### What the task asks
Reproduce the entries below in full, word for word.

Stored dataset items
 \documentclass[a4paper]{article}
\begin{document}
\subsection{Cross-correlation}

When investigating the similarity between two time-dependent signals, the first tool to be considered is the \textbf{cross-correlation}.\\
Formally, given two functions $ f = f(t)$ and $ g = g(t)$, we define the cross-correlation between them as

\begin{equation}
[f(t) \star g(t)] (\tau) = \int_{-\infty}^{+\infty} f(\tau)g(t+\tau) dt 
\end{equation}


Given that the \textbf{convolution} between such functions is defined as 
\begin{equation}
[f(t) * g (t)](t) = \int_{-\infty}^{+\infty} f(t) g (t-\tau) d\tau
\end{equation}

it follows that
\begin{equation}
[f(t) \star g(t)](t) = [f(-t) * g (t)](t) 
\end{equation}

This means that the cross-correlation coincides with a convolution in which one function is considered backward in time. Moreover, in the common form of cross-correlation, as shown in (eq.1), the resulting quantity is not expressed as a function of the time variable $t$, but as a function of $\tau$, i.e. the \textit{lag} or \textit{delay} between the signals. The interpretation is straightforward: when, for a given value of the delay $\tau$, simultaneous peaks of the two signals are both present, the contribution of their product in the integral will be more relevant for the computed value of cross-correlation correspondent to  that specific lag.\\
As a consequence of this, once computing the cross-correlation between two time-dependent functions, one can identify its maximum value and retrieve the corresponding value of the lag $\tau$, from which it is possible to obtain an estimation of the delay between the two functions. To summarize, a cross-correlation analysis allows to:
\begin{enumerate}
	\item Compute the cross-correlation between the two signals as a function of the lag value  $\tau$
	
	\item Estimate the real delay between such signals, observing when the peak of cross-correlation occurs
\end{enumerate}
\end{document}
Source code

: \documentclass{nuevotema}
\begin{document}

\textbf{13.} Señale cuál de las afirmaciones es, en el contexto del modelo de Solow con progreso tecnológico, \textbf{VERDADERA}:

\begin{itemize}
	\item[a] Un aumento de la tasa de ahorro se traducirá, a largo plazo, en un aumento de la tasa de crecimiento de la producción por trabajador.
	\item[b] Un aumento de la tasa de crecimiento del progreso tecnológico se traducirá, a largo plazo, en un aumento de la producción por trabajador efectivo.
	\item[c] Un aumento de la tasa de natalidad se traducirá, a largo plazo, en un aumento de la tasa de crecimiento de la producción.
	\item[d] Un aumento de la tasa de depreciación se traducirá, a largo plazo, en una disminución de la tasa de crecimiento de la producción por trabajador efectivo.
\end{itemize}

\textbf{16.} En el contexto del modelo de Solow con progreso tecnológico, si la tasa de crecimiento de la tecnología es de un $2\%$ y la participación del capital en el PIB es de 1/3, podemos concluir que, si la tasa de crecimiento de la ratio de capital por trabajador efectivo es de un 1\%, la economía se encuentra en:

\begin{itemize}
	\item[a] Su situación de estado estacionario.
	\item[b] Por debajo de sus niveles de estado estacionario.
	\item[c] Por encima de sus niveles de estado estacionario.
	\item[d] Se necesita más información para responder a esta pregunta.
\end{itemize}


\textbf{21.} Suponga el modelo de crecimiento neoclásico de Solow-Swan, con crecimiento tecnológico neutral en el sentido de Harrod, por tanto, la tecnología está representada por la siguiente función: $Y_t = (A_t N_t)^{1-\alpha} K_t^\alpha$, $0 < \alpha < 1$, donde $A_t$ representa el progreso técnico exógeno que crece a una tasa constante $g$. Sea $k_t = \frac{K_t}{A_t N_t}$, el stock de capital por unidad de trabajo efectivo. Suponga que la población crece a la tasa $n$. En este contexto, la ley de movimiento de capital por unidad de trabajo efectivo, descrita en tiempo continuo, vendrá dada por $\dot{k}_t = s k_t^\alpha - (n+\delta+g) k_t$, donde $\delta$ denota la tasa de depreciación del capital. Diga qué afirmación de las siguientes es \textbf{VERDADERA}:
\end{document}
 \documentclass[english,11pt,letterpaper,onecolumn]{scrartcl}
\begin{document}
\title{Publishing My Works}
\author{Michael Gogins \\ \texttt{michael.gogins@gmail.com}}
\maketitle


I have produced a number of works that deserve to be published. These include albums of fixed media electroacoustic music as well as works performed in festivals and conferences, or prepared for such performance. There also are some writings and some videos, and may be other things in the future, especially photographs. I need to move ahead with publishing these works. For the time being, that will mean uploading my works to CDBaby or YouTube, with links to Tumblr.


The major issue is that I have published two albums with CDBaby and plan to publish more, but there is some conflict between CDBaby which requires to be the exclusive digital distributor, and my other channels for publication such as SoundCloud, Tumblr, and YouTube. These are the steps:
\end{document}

### Result
 \documentclass[a4paper]{article}
\begin{document}
\subsection{Cross-correlation}

When investigating the similarity between two time-dependent signals, the first tool to be considered is the \textbf{cross-correlation}.\\
Formally, given two functions $ f = f(t)$ and $ g = g(t)$, we define the cross-correlation between them as

\begin{equation}
[f(t) \star g(t)] (\tau) = \int_{-\infty}^{+\infty} f(\tau)g(t+\tau) dt 
\end{equation}


Given that the \textbf{convolution} between such functions is defined as 
\begin{equation}
[f(t) * g (t)](t) = \int_{-\infty}^{+\infty} f(t) g (t-\tau) d\tau
\end{equation}

it follows that
\begin{equation}
[f(t) \star g(t)](t) = [f(-t) * g (t)](t) 
\end{equation}

This means that the cross-correlation coincides with a convolution in which one function is considered backward in time. Moreover, in the common form of cross-correlation, as shown in (eq.1), the resulting quantity is not expressed as a function of the time variable $t$, but as a function of $\tau$, i.e. the \textit{lag} or \textit{delay} between the signals. The interpretation is straightforward: when, for a given value of the delay $\tau$, simultaneous peaks of the two signals are both present, the contribution of their product in the integral will be more relevant for the computed value of cross-correlation correspondent to  that specific lag.\\
As a consequence of this, once computing the cross-correlation between two time-dependent functions, one can identify its maximum value and retrieve the corresponding value of the lag $\tau$, from which it is possible to obtain an estimation of the delay between the two functions. To summarize, a cross-correlation analysis allows to:
\begin{enumerate}
	\item Compute the cross-correlation between the two signals as a function of the lag value  $\tau$
	
	\item Estimate the real delay between such signals, observing when the peak of cross-correlation occurs
\end{enumerate}
\end{document}
Source code

: \documentclass{nuevotema}
\begin{document}

\textbf{13.} Señale cuál de las afirmaciones es, en el contexto del modelo de Solow con progreso tecnológico, \textbf{VERDADERA}:

\begin{itemize}
	\item[a] Un aumento de la tasa de ahorro se traducirá, a largo plazo, en un aumento de la tasa de crecimiento de la producción por trabajador.
	\item[b] Un aumento de la tasa de crecimiento del progreso tecnológico se traducirá, a largo plazo, en un aumento de la producción por trabajador efectivo.
	\item[c] Un aumento de la tasa de natalidad se traducirá, a largo plazo, en un aumento de la tasa de crecimiento de la producción.
	\item[d] Un aumento de la tasa de depreciación se traducirá, a largo plazo, en una disminución de la tasa de crecimiento de la producción por trabajador efectivo.
\end{itemize}

\textbf{16.} En el contexto del modelo de Solow con progreso tecnológico, si la tasa de crecimiento de la tecnología es de un $2\%$ y la participación del capital en el PIB es de 1/3, podemos concluir que, si la tasa de crecimiento de la ratio de capital por trabajador efectivo es de un 1\%, la economía se encuentra en:

\begin{itemize}
	\item[a] Su situación de estado estacionario.
	\item[b] Por debajo de sus niveles de estado estacionario.
	\item[c] Por encima de sus niveles de estado estacionario.
	\item[d] Se necesita más información para responder a esta pregunta.
\end{itemize}


\textbf{21.} Suponga el modelo de crecimiento neoclásico de Solow-Swan, con crecimiento tecnológico neutral en el sentido de Harrod, por tanto, la tecnología está representada por la siguiente función: $Y_t = (A_t N_t)^{1-\alpha} K_t^\alpha$, $0 < \alpha < 1$, donde $A_t$ representa el progreso técnico exógeno que crece a una tasa constante $g$. Sea $k_t = \frac{K_t}{A_t N_t}$, el stock de capital por unidad de trabajo efectivo. Suponga que la población crece a la tasa $n$. En este contexto, la ley de movimiento de capital por unidad de trabajo efectivo, descrita en tiempo continuo, vendrá dada por $\dot{k}_t = s k_t^\alpha - (n+\delta+g) k_t$, donde $\delta$ denota la tasa de depreciación del capital. Diga qué afirmación de las siguientes es \textbf{VERDADERA}:
\end{document}
 \documentclass[english,11pt,letterpaper,onecolumn]{scrartcl}
\begin{document}
\title{Publishing My Works}
\author{Michael Gogins \\ \texttt{michael.gogins@gmail.com}}
\maketitle


I have produced a number of works that deserve to be published. These include albums of fixed media electroacoustic music as well as works performed in festivals and conferences, or prepared for such performance. There also are some writings and some videos, and may be other things in the future, especially photographs. I need to move ahead with publishing these works. For the time being, that will mean uploading my works to CDBaby or YouTube, with links to Tumblr.


The major issue is that I have published two albums with CDBaby and plan to publish more, but there is some conflict between CDBaby which requires to be the exclusive digital distributor, and my other channels for publication such as SoundCloud, Tumblr, and YouTube. These are the steps:
\end{document}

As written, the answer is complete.